How We Migrated from StatsD to Prometheus in One Month

Eddie Bracho
Mixpanel Engineering
8 min readSep 29, 2023

--

We recently migrated all of our infrastructure metrics from StatsD to Prometheus and are very pleased with the results. The migration was a ton of work and we learned a lot along the way. This post aims to shed some light on why we migrated to Prometheus, as well as outline some of the technical challenges we faced during the process.

Background

Metrics are such a vital, commonplace component in today’s distributed system that it’s easy to forget that popular open source metrics protocols only started appearing in the last decade. StatsD came out of Etsy back in 2011 with Prometheus following shortly afterwards from SoundCloud in 2012. Both collect the same kinds of measurements (counters, gauges, and sample distributions), but how they’re architected differs significantly in ways that reflect the priorities of distributed systems they came from. For example, StatsD’s push-based model makes it dead-simple to collect metrics from any process that can send a UDP packet, whereas Prometheus’s decentralized pull-based model makes it easier to scale metrics collection.
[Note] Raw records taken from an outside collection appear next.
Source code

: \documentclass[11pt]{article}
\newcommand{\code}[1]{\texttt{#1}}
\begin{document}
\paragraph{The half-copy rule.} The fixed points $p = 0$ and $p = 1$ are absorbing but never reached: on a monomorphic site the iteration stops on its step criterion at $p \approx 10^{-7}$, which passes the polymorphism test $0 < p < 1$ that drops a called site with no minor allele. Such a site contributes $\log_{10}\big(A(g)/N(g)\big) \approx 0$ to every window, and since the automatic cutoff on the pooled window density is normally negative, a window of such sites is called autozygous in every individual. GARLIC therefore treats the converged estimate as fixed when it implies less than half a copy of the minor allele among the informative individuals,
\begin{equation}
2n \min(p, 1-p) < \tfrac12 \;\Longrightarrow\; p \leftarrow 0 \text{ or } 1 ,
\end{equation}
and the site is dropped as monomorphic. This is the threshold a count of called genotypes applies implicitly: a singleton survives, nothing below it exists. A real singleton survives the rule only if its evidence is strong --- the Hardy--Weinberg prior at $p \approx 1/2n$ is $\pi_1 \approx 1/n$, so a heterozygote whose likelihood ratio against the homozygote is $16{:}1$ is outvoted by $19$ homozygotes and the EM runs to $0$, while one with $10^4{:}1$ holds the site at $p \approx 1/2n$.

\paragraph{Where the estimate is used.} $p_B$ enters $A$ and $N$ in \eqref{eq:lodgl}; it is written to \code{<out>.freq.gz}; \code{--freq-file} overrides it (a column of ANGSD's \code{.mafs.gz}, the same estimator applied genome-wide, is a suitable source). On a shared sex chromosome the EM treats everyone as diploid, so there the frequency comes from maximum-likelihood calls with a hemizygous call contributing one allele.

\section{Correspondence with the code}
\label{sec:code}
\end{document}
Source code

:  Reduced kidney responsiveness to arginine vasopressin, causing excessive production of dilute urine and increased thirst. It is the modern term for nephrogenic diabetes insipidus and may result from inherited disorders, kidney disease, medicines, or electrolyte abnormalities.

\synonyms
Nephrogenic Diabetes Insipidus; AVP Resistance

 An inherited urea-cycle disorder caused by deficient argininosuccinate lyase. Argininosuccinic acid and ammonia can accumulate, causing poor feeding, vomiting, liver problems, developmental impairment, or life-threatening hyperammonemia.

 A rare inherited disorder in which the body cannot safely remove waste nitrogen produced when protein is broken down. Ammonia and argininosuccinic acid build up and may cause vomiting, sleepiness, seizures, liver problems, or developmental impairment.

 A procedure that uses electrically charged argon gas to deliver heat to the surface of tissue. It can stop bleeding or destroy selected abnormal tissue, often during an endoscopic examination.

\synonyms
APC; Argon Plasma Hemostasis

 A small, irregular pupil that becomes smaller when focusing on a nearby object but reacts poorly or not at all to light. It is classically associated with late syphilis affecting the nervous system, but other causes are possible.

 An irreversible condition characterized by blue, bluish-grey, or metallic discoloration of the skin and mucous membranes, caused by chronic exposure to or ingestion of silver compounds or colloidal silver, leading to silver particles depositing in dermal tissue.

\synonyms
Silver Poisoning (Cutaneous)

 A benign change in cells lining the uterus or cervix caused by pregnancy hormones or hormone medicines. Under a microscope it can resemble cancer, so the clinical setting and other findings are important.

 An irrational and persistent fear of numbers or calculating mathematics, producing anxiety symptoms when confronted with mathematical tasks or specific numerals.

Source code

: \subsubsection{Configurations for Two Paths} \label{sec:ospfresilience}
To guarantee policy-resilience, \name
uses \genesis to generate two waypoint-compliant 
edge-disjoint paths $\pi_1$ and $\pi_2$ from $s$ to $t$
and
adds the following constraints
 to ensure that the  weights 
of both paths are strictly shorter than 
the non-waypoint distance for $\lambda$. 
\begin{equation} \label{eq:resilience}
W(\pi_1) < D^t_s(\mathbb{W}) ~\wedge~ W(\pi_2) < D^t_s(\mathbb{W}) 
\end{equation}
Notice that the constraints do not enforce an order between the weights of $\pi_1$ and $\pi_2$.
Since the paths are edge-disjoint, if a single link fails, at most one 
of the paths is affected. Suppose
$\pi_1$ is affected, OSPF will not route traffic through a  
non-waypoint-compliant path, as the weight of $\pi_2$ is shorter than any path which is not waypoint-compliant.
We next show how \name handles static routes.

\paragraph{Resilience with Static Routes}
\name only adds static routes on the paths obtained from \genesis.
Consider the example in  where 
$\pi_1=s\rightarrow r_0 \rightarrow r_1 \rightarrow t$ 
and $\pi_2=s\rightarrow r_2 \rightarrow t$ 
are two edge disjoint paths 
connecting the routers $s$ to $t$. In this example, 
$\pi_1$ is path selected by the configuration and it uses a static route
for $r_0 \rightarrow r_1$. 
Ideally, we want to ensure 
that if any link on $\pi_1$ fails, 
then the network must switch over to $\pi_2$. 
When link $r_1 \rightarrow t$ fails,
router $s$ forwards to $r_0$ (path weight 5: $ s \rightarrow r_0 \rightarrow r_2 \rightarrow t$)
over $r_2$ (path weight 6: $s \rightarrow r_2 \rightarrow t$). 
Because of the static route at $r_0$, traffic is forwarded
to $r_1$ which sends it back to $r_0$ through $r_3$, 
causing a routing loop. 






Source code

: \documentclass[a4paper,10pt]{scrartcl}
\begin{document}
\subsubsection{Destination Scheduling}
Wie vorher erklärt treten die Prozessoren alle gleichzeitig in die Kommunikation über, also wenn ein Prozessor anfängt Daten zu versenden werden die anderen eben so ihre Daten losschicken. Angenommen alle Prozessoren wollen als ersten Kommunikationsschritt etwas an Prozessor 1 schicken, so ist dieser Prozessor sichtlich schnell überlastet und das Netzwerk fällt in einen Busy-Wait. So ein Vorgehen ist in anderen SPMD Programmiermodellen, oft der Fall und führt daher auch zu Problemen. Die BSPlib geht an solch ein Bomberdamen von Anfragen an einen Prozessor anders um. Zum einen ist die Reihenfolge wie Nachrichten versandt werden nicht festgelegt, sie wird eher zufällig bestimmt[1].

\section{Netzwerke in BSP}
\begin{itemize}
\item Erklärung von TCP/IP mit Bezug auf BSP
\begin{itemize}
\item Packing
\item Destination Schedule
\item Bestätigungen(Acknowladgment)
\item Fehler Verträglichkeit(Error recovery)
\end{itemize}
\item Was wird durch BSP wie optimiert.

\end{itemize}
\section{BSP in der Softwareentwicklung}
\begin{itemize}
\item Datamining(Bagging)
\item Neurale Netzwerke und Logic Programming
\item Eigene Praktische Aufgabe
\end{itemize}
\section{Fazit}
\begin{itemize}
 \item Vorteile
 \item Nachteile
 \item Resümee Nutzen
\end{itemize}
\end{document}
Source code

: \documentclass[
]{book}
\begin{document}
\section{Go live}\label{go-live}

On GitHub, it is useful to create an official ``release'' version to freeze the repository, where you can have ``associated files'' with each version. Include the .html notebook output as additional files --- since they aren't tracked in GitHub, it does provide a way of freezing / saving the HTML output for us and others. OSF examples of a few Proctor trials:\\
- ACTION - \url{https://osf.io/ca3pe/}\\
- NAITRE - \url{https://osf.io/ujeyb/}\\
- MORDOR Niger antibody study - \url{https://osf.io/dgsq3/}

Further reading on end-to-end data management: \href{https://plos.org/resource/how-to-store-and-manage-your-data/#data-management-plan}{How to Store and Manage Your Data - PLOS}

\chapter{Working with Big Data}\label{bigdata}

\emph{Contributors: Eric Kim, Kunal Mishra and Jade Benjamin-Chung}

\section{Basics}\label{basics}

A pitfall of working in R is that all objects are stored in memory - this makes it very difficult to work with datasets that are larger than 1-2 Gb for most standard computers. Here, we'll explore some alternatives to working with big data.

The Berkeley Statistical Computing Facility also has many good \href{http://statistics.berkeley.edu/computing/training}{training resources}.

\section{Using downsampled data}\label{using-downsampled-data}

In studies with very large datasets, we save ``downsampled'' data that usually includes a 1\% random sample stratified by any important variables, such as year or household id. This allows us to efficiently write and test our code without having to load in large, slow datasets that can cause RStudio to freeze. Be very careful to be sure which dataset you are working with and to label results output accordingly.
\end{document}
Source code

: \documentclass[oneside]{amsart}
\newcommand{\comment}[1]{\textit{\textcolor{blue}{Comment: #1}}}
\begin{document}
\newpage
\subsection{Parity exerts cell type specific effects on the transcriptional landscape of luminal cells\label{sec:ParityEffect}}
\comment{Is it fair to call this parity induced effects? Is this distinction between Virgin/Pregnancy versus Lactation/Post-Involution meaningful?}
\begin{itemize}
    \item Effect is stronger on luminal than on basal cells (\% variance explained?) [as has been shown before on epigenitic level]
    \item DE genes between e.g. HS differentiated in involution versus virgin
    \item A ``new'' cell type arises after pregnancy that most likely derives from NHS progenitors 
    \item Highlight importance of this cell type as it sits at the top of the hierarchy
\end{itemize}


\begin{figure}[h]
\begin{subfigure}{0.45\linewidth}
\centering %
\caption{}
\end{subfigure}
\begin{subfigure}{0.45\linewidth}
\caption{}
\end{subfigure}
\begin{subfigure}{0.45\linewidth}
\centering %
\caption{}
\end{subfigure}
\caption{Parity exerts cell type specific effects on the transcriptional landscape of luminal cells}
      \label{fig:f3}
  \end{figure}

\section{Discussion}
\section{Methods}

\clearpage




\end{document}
Mixpanel was not slow to jump on the metrics bandwagon — we are an analytics company after all. We first began collecting metrics through StatsD in 2013 (just 2 years after our landmark Why We Moved Off the Cloud blog post 😛). For a fast-moving, multi-language tech stack running on a fixed number of machines, StatsD made a lot of sense. Scaling metrics was not even close to being a question in anyone’s mind, and client libraries were incredibly easy to implement and reason about.

Fast-forward several years and Mixpanel’s infrastructure had taken on a completely different shape. We moved back onto cloud (no landmark blog post this time) allowing us much more freedom to decouple and scale our performance-critical services. Our services now ran on Kubernetes with individual pods collecting tens-of-thousands of metric samples per second. Engineers also evolved much stricter expectations for the amount of dropped metric samples (none). To deal with these new requirements, we converted our StatsD sidecar connections to TCP and moved metric sample aggregation to the client process (which reduced contention induced by large flushes to StatsD connections).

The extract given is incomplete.